And let's not forget about the squalid living conditions some Blackstone tenants have had to endure. Cockroach infestations, shoddy repairs, lack of heat in the dead of winter. Is this what passes for "luxury living" in Blackstone's world? I guess when you're too busy counting your billions, little things like basic human dignity fall by the wayside.

But surely our esteemed leaders in California are doing something to rein in these corporate predators, right? Right? Wrong! In a twist that would make even the most cynical among us do a spit-take, the University of California, that bastion of progressive values, decided to pour $4.5 billion into Blackstone's real estate investment trust. Yes, you read that right. The same UC system that only houses 38% of its students and where many workers struggle to make ends meet thought it would be a grand idea to cozy up to Blackstone.

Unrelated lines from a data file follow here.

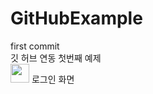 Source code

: # GitHubExample
first commit\
깃 허브 연동 첫번째 예제\
<img src = "https://user-images.githubusercontent.com/73328163/109750895-a2f9a700-7c20-11eb-9973-97c11bdd4c04.jpg" width="30">
로그인 화면
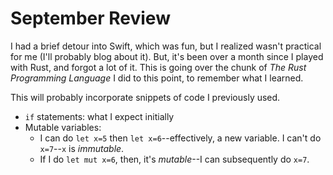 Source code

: # September Review

I had a brief detour into Swift, which was fun, but I realized wasn't practical for me (I'll probably blog about it). But, it's been over a month since I played with Rust, and forgot a lot of it. This is going over the chunk of *The Rust Programming Language* I did to this point, to remember what I learned. 

This will probably incorporate snippets of code I previously used.

* `if` statements: what I expect initially
* Mutable variables:
    * I can do `let x=5` then `let x=6`--effectively, a new variable. I can't do `x=7`--`x` is *immutable*.
    * If I do `let mut x=6`, then, it's *mutable*--I can subsequently do `x=7`.
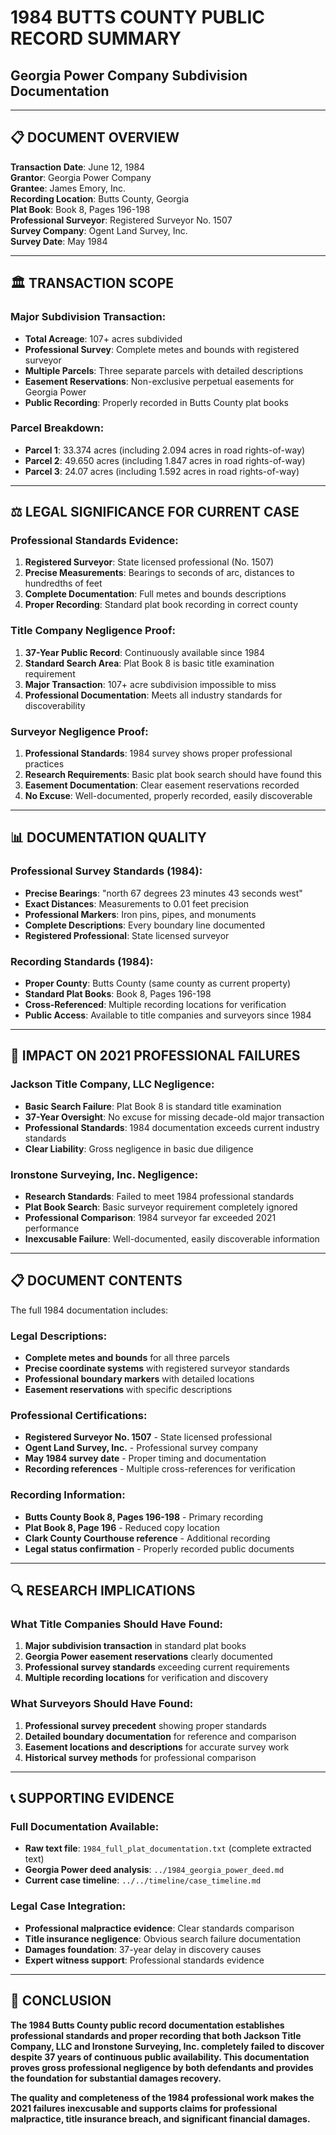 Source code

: # 1984 BUTTS COUNTY PUBLIC RECORD SUMMARY
## Georgia Power Company Subdivision Documentation

---

## 📋 **DOCUMENT OVERVIEW**

**Transaction Date**: June 12, 1984  
**Grantor**: Georgia Power Company  
**Grantee**: James Emory, Inc.  
**Recording Location**: Butts County, Georgia  
**Plat Book**: Book 8, Pages 196-198  
**Professional Surveyor**: Registered Surveyor No. 1507  
**Survey Company**: Ogent Land Survey, Inc.  
**Survey Date**: May 1984  

---

## 🏛️ **TRANSACTION SCOPE**

### **Major Subdivision Transaction**:
- **Total Acreage**: 107+ acres subdivided
- **Professional Survey**: Complete metes and bounds with registered surveyor
- **Multiple Parcels**: Three separate parcels with detailed descriptions
- **Easement Reservations**: Non-exclusive perpetual easements for Georgia Power
- **Public Recording**: Properly recorded in Butts County plat books

### **Parcel Breakdown**:
- **Parcel 1**: 33.374 acres (including 2.094 acres in road rights-of-way)
- **Parcel 2**: 49.650 acres (including 1.847 acres in road rights-of-way)
- **Parcel 3**: 24.07 acres (including 1.592 acres in road rights-of-way)

---

## ⚖️ **LEGAL SIGNIFICANCE FOR CURRENT CASE**

### **Professional Standards Evidence**:
1. **Registered Surveyor**: State licensed professional (No. 1507)
2. **Precise Measurements**: Bearings to seconds of arc, distances to hundredths of feet
3. **Complete Documentation**: Full metes and bounds descriptions
4. **Proper Recording**: Standard plat book recording in correct county

### **Title Company Negligence Proof**:
1. **37-Year Public Record**: Continuously available since 1984
2. **Standard Search Area**: Plat Book 8 is basic title examination requirement
3. **Major Transaction**: 107+ acre subdivision impossible to miss
4. **Professional Documentation**: Meets all industry standards for discoverability

### **Surveyor Negligence Proof**:
1. **Professional Standards**: 1984 survey shows proper professional practices
2. **Research Requirements**: Basic plat book search should have found this
3. **Easement Documentation**: Clear easement reservations recorded
4. **No Excuse**: Well-documented, properly recorded, easily discoverable

---

## 📊 **DOCUMENTATION QUALITY**

### **Professional Survey Standards (1984)**:
- **Precise Bearings**: "north 67 degrees 23 minutes 43 seconds west"
- **Exact Distances**: Measurements to 0.01 feet precision
- **Professional Markers**: Iron pins, pipes, and monuments
- **Complete Descriptions**: Every boundary line documented
- **Registered Professional**: State licensed surveyor

### **Recording Standards (1984)**:
- **Proper County**: Butts County (same county as current property)
- **Standard Plat Books**: Book 8, Pages 196-198
- **Cross-Referenced**: Multiple recording locations for verification
- **Public Access**: Available to title companies and surveyors since 1984

---

## 🎯 **IMPACT ON 2021 PROFESSIONAL FAILURES**

### **Jackson Title Company, LLC Negligence**:
- **Basic Search Failure**: Plat Book 8 is standard title examination
- **37-Year Oversight**: No excuse for missing decade-old major transaction
- **Professional Standards**: 1984 documentation exceeds current industry standards
- **Clear Liability**: Gross negligence in basic due diligence

### **Ironstone Surveying, Inc. Negligence**:
- **Research Standards**: Failed to meet 1984 professional standards
- **Plat Book Search**: Basic surveyor requirement completely ignored
- **Professional Comparison**: 1984 surveyor far exceeded 2021 performance
- **Inexcusable Failure**: Well-documented, easily discoverable information

---

## 📋 **DOCUMENT CONTENTS**

The full 1984 documentation includes:

### **Legal Descriptions**:
- **Complete metes and bounds** for all three parcels
- **Precise coordinate systems** with registered surveyor standards
- **Professional boundary markers** with detailed locations
- **Easement reservations** with specific descriptions

### **Professional Certifications**:
- **Registered Surveyor No. 1507** - State licensed professional
- **Ogent Land Survey, Inc.** - Professional survey company
- **May 1984 survey date** - Proper timing and documentation
- **Recording references** - Multiple cross-references for verification

### **Recording Information**:
- **Butts County Book 8, Pages 196-198** - Primary recording
- **Plat Book 8, Page 196** - Reduced copy location
- **Clark County Courthouse reference** - Additional recording
- **Legal status confirmation** - Properly recorded public documents

---

## 🔍 **RESEARCH IMPLICATIONS**

### **What Title Companies Should Have Found**:
1. **Major subdivision transaction** in standard plat books
2. **Georgia Power easement reservations** clearly documented
3. **Professional survey standards** exceeding current requirements
4. **Multiple recording locations** for verification and discovery

### **What Surveyors Should Have Found**:
1. **Professional survey precedent** showing proper standards
2. **Detailed boundary documentation** for reference and comparison
3. **Easement locations and descriptions** for accurate survey work
4. **Historical survey methods** for professional comparison

---

## 📞 **SUPPORTING EVIDENCE**

### **Full Documentation Available**:
- **Raw text file**: `1984_full_plat_documentation.txt` (complete extracted text)
- **Georgia Power deed analysis**: `../1984_georgia_power_deed.md`
- **Current case timeline**: `../../timeline/case_timeline.md`

### **Legal Case Integration**:
- **Professional malpractice evidence**: Clear standards comparison
- **Title insurance negligence**: Obvious search failure documentation
- **Damages foundation**: 37-year delay in discovery causes
- **Expert witness support**: Professional standards evidence

---

## 🎯 **CONCLUSION**

**The 1984 Butts County public record documentation establishes professional standards and proper recording that both Jackson Title Company, LLC and Ironstone Surveying, Inc. completely failed to discover despite 37 years of continuous public availability. This documentation proves gross professional negligence by both defendants and provides the foundation for substantial damages recovery.**

**The quality and completeness of the 1984 professional work makes the 2021 failures inexcusable and supports claims for professional malpractice, title insurance breach, and significant financial damages.**  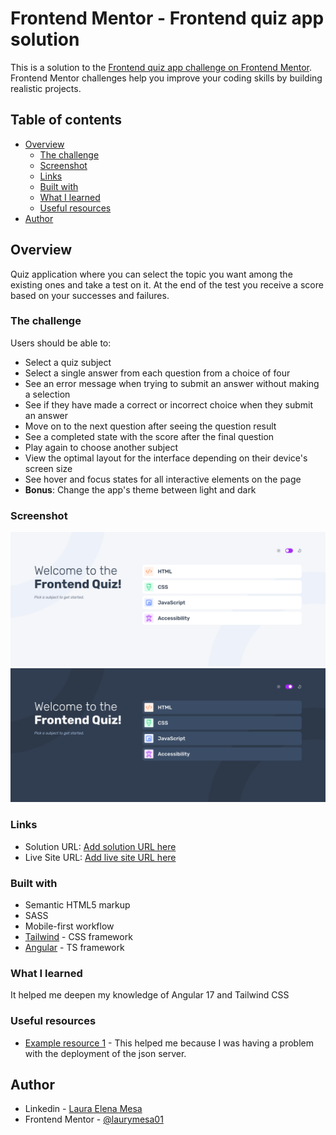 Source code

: # Frontend Mentor - Frontend quiz app solution

This is a solution to the [Frontend quiz app challenge on Frontend Mentor](https://www.frontendmentor.io/challenges/frontend-quiz-app-BE7xkzXQnU). Frontend Mentor challenges help you improve your coding skills by building realistic projects. 

## Table of contents

- [Overview](#overview)
  - [The challenge](#the-challenge)
  - [Screenshot](#screenshot)
  - [Links](#links)
  - [Built with](#built-with)
  - [What I learned](#what-i-learned)
  - [Useful resources](#useful-resources)
- [Author](#author)


## Overview

Quiz application where you can select the topic you want among the existing ones and take a test on it. At the end of the test you receive a score based on your successes and failures.

### The challenge

Users should be able to:

- Select a quiz subject
- Select a single answer from each question from a choice of four
- See an error message when trying to submit an answer without making a selection
- See if they have made a correct or incorrect choice when they submit an answer
- Move on to the next question after seeing the question result
- See a completed state with the score after the final question
- Play again to choose another subject
- View the optimal layout for the interface depending on their device's screen size
- See hover and focus states for all interactive elements on the page
- **Bonus**: Change the app's theme between light and dark

### Screenshot

![Main page with light mode](./principal-light.png)
![Main page with dark mode](./principal-dark.png)

### Links

- Solution URL: [Add solution URL here](https://quizz-app-b8f24.web.app/)
- Live Site URL: [Add live site URL here](https://quizz-app-b8f24.web.app/)


### Built with

- Semantic HTML5 markup
- SASS
- Mobile-first workflow
- [Tailwind](https://tailwindcss.com/) - CSS framework
- [Angular](https://angular.dev/) - TS framework


### What I learned

It helped me deepen my knowledge of Angular 17 and Tailwind CSS


### Useful resources

- [Example resource 1](https://stackoverflow.com/questions/78271234/error-while-setting-up-json-server-auth-cannot-find-module-json-server) - This helped me because I was having a problem with the deployment of the json server.

## Author

- Linkedin - [Laura Elena Mesa](https://www.linkedin.com/in/lauraelenamesa/)
- Frontend Mentor - [@laurymesa01](https://www.frontendmentor.io/profile/laurymesa01)

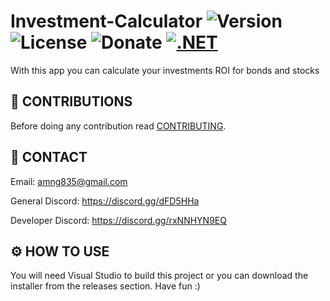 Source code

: # Investment-Calculator ![Version](https://img.shields.io/badge/Version-v1.0.0-orange?style=flat-square&url=https://github.com/DEADSEC-SECURITY/pretty-downloader/blob/main/CHANGELOG.md) ![License](https://img.shields.io/badge/License-MIT-red?style=flat-square) ![Donate](https://img.shields.io/badge/Donate-Crypto-yellow?style=flat-square) [![.NET](https://github.com/DEADSEC-SECURITY/Investment-Calculator/actions/workflows/dotnet.yml/badge.svg)](https://github.com/DEADSEC-SECURITY/Investment-Calculator/actions/workflows/dotnet.yml)

With this app you can calculate your investments ROI for bonds and stocks

## 📝 CONTRIBUTIONS

Before doing any contribution read <a href="https://gist.github.com/DEADSEC-SECURITY/e123536ae7688dface628bf886dbe6ff">CONTRIBUTING</a>.

## 📧 CONTACT

Email: amng835@gmail.com

General Discord: https://discord.gg/dFD5HHa

Developer Discord: https://discord.gg/rxNNHYN9EQ

## ⚙ HOW TO USE

You will need Visual Studio to build this project or you can download the installer from the releases section. Have fun :)
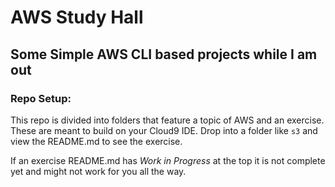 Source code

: # AWS Study Hall

## Some Simple AWS CLI based projects while I am out

### Repo Setup:

This repo is divided into folders that feature a topic of AWS and an exercise. These are meant to build on your Cloud9 IDE. Drop into a folder like `s3` and view the README.md to see the exercise.

If an exercise README.md has *Work in Progress* at the top it is not complete yet and might not work for you all the way.
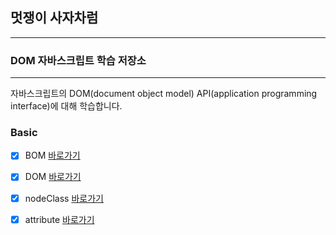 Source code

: 


## 멋쟁이 사자차럼
---

### DOM 자바스크립트 학습 저장소

---
자바스크립트의 DOM(document object model) API(application programming interface)에 대해 학습합니다.


### Basic

- [x] BOM [바로가기](https://github.com/simseonbeom/core_js/blob/02.dom/client/chapter/dom/01.BOM.js)
- [x] DOM [바로가기](https://github.com/simseonbeom/core_js/blob/02.dom/client/chapter/dom/02.DOM.js)
- [x] nodeClass [바로가기](https://github.com/simseonbeom/core_js/blob/02.dom/client/chapter/dom/03.nodeClass.js)
- [x] attribute [바로가기](https://github.com/simseonbeom/core_js/blob/02.dom/client/chapter/dom/04.attribute.js)







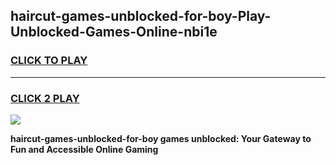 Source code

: 
## haircut-games-unblocked-for-boy-Play-Unblocked-Games-Online-nbi1e
<h3>
<a href="https://premium76.site?title=haircut-games-unblocked-for-boy&ref=25A">CLICK TO PLAY</a></h3>
<hr>

<h3>
<a href="https://premium76.site?title=haircut-games-unblocked-for-boy&ref=25A">CLICK 2 PLAY</a>
  
</h3>

<a href="https://premium76.site?title=haircut-games-unblocked-for-boy&ref=25A"><img src="https://clearcache.store/games.png"></a>


**haircut-games-unblocked-for-boy games unblocked: Your Gateway to Fun and Accessible Online Gaming**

Let's not forget about Blackstone's cozy relationship with USC. The private equity giant owns American Campus Communities, which runs some of USC's student housing. So not only is Blackstone jacking up rents on families and seniors, but it's also profiting off the backs of broke college students.


But wait, it gets even more outrageous. Guess who's been funneling billions of dollars into Blackstone's coffers? None other than the California Public Employees' Retirement System (CalPERS), the largest public pension fund in the United States. That's right, the very same pension fund that's supposed to be looking out for the financial well-being of California's public employees has been cozying up to Blackstone to the tune of $7.8 billion.


In a twisted irony, CalPERS is investing in the very company that's been jacking up rents and evicting tenants across the state. Blackstone tenants, labor unions, and community groups have been calling on CalPERS to divest from Blackstone, citing the private equity giant's "predatory rental practices" and "exploitation of California's housing crisis." But so far, their pleas have fallen on deaf ears.

It's a sickening cycle: Blackstone buys up apartments, hikes up rents, and evicts tenants, all while raking in billions from public pension funds like CalPERS. Meanwhile, the very public employees whose pensions are invested in Blackstone struggle to keep a roof over their heads.


There are some glimmers of hope amidst this sea of greed and despair. Tenants are fighting back, forming unions, and protesting Blackstone's predatory practices from San Diego to Los Angeles. Even some politicians are starting to take notice, with Representative Katie Porter calling out Blackstone's "exploitation" of the housing crisis.


But let's be real. It's going to take a lot more than a few protests and strongly worded letters to stop the Blackstone juggernaut. We need real, systemic change. We need to close the loopholes that allow corporate landlords to evict tenants on a whim and jack up rents with impunity. We need to invest in truly affordable housing, not just line the pockets of billionaire investors. And we need to hold our leaders accountable when they cozy up to Wall Street at the expense of their constituents.

Because, at the end of the day, housing is a basic human right, not just another commodity to be bought and sold for profit. It's time we started treating it as such.

So the next time you're writing that rent check to your friendly neighborhood corporate landlord, just remember: every dollar you send their way is another dollar they can use to buy up more homes, evict more families, and make life just a little bit harder for the rest of us.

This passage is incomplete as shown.